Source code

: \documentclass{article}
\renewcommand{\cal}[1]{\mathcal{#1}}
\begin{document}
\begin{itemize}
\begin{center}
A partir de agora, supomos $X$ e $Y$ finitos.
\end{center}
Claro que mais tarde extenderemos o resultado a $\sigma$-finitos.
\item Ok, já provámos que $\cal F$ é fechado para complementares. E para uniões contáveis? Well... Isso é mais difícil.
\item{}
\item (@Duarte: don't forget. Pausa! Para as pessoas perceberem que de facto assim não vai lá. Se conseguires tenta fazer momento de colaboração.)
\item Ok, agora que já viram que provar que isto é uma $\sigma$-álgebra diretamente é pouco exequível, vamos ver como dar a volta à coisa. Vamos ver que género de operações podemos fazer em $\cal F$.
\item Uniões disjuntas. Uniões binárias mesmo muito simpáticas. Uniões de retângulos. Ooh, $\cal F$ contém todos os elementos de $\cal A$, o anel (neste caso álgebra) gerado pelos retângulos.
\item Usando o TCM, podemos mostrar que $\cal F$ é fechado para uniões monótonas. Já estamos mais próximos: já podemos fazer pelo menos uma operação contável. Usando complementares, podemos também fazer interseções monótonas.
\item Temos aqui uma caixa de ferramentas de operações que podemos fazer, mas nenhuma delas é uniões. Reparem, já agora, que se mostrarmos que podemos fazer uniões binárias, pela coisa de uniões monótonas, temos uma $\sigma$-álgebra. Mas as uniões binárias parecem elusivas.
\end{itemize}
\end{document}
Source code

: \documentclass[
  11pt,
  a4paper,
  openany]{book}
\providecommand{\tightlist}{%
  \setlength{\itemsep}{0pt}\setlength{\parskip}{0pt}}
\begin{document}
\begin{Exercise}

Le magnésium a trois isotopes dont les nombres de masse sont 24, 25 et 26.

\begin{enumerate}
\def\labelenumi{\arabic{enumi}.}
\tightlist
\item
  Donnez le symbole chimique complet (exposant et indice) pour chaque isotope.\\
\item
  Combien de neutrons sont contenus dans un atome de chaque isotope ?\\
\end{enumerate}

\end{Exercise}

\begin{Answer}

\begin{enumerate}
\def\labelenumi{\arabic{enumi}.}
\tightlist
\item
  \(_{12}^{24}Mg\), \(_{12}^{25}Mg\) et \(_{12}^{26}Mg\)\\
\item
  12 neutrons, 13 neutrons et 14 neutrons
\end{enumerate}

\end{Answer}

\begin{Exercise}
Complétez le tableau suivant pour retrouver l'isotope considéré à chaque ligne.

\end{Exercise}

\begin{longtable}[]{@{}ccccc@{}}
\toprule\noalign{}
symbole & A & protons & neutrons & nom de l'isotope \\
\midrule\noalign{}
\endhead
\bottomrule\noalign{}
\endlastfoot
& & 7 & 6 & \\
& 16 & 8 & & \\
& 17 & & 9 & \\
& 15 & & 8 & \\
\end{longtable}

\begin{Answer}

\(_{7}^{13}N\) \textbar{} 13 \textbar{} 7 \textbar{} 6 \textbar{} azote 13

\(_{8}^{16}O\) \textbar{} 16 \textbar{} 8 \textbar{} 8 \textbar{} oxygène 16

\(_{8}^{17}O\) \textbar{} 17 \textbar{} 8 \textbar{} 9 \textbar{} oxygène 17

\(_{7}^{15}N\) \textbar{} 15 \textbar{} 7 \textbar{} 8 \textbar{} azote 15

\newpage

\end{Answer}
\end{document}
· · ·
**Required work**: If a line in the records above contains the string "symbole", copy that line out.

**Result of the exercise**:
  Donnez le symbole chimique complet (exposant et indice) pour chaque isotope.\\
symbole & A & protons & neutrons & nom de l'isotope \\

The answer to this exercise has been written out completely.